2. She wants to feel included to know and bond with her baby brother. She knows he is coming. We’ve taken all this time to explain to her she is a big sister now. Heck, strangers feel compelled to inform her her life is changed with this new brother. So, why exclude her from the birthing experience. Ok, big sister, mommy and daddy are going away for a day or so and bring home your life altering sibling that you are expected to accept immediately although you don’t have a clue where we got him from. No wonder some kids are shell shocked. I’ve been told by several other women who had their older children attend the birth, that the kids transitioned much easier. They already felt so bonded. My daughter tells me multiple times a day she cannot wait to see baby brother pop out of my booty or privates. She cannot wait to hold him, give him real kisses, and see his face. She regularly talks to him through my belly button.

3. I know my child. Even if we did have a trusted friend or relative for her to stay with. She would have an extremely hard time processing and adjusting to the change. She cannot help it. It is where her Sensory Processing Disorder (SPD) is very noticeable. For nearly nine months, she’s been coming with me to the birth center, charming the midwives, and getting a sense of the place. New places, routines, and people really overwhelm her senses and frighten or overstimulate her. That’s what SPD does. Short version: SPD is a neurological disorder that scrambles the senses and sensations pathways to the brain. It makes her unable to understand how to process and respond to certain senses and sensations, which sends her into an epic meltdown fueled by fear or over excitement. I’ve spent this whole time role playing and preparing her for this moment to help her process and transition to the whole experience. We’ve watched animal birthing videos, homebirth/birth center videos (thank you YouTube & women who are brave enough to share such an intimate moment), and talked extensively about what I will be experiencing. Even now, I have to tell her I need to take a break for contractions and breathe through them. She offers support by rubbing my back, breathing with me, and telling me I can do it; all things she has gathered from the videos.

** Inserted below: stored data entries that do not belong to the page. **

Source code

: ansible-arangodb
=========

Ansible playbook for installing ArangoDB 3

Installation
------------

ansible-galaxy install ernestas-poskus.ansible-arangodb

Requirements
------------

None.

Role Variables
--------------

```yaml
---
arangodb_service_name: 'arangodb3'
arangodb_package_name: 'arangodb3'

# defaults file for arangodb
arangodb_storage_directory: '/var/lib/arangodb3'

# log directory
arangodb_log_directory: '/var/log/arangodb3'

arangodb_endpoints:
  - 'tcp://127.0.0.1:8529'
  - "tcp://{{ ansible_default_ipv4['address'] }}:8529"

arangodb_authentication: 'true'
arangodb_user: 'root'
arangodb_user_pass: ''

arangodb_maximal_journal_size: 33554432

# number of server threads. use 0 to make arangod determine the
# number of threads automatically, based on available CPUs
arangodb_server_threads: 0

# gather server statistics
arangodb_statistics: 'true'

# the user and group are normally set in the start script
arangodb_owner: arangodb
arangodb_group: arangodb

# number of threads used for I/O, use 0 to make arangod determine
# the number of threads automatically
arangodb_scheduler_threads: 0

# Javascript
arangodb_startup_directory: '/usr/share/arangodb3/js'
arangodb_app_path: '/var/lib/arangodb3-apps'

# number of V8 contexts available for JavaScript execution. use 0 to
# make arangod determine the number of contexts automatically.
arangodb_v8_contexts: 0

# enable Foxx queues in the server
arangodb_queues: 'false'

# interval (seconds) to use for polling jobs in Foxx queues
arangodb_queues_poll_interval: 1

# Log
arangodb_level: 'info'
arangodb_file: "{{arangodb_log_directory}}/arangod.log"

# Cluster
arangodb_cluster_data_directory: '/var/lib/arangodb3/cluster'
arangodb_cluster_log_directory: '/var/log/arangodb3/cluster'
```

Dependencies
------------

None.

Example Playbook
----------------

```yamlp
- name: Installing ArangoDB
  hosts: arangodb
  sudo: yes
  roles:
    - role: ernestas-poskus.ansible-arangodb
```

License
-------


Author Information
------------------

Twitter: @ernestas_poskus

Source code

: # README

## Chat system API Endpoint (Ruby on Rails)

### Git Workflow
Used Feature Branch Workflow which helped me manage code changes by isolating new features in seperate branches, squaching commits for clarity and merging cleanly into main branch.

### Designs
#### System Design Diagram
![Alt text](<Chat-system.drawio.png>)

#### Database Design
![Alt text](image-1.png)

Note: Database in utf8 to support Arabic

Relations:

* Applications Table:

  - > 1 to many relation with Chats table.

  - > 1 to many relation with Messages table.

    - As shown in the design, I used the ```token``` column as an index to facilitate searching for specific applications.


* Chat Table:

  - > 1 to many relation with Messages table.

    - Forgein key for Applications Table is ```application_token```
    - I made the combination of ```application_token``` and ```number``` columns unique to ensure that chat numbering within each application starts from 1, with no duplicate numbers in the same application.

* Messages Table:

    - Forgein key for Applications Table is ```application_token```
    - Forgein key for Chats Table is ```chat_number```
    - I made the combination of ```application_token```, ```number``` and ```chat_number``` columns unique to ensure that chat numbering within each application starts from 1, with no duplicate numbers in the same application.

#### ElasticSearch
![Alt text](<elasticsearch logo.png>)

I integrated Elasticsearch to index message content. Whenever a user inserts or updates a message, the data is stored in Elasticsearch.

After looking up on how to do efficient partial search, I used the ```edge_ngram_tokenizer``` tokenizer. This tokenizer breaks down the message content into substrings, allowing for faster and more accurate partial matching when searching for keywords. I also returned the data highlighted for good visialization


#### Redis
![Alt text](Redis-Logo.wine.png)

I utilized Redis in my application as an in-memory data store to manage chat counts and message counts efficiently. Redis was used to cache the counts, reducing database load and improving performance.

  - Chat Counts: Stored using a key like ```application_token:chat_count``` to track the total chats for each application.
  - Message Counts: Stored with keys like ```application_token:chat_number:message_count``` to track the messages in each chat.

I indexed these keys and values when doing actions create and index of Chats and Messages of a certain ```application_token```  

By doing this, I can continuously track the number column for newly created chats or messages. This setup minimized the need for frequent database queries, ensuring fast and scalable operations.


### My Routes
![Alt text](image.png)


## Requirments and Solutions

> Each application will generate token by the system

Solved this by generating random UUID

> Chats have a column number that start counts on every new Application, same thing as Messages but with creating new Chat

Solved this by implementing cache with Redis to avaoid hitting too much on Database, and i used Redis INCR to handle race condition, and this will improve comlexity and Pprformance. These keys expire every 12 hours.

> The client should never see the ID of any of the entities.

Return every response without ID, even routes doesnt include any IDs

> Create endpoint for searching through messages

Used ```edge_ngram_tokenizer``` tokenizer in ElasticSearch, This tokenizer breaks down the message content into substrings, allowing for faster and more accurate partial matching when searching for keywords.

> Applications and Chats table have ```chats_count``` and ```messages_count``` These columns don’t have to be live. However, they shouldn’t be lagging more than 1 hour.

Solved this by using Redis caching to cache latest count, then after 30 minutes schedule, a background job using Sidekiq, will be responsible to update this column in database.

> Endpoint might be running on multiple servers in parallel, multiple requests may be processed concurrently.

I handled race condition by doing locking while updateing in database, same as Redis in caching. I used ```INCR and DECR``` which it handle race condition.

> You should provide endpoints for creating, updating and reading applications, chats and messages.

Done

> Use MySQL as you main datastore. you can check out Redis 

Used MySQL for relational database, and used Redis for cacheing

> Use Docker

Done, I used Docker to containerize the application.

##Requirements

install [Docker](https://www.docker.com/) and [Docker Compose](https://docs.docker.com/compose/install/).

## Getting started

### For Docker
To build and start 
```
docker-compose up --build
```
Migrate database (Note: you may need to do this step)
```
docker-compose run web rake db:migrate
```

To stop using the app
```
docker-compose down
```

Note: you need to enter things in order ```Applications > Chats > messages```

4. I know myself. If she were away from me, I know I would be worried about her the entire time, unable to relax and experience the birth.

Just as an unmedicated, vaginal birth center birth isn’t for everyone, neither is having a child present. Yet, do not judge me or make rude comments because I choose to. It is fine to respectfully inform or say you disagree; but do not make rude remarks. Such as: You are going to traumatize your kid. That is too intimate for a child. Yada, yada, yada. It is extremely insensitive.

The Positive Birth Movement, a group I follow on FaceBook, has begun a hashtag siblingsatbirth. It is amazing to see the number of women that share their pictures, stories, and experiences with their children present or being present as a child. I was beginning to reconsider my decision on having her attend the birth and trying to figure out some way to have a trusted person watch her. However, that still did not sit well with me. Today, I was reaffirmed and reminded by the positive hashtag that having her with me is what we need as a family. She will be able to sleep, play with toys, and if all else fails…we are bringing the iPad with headphones and will let her watch Tsum Tsums or Paw Patrol.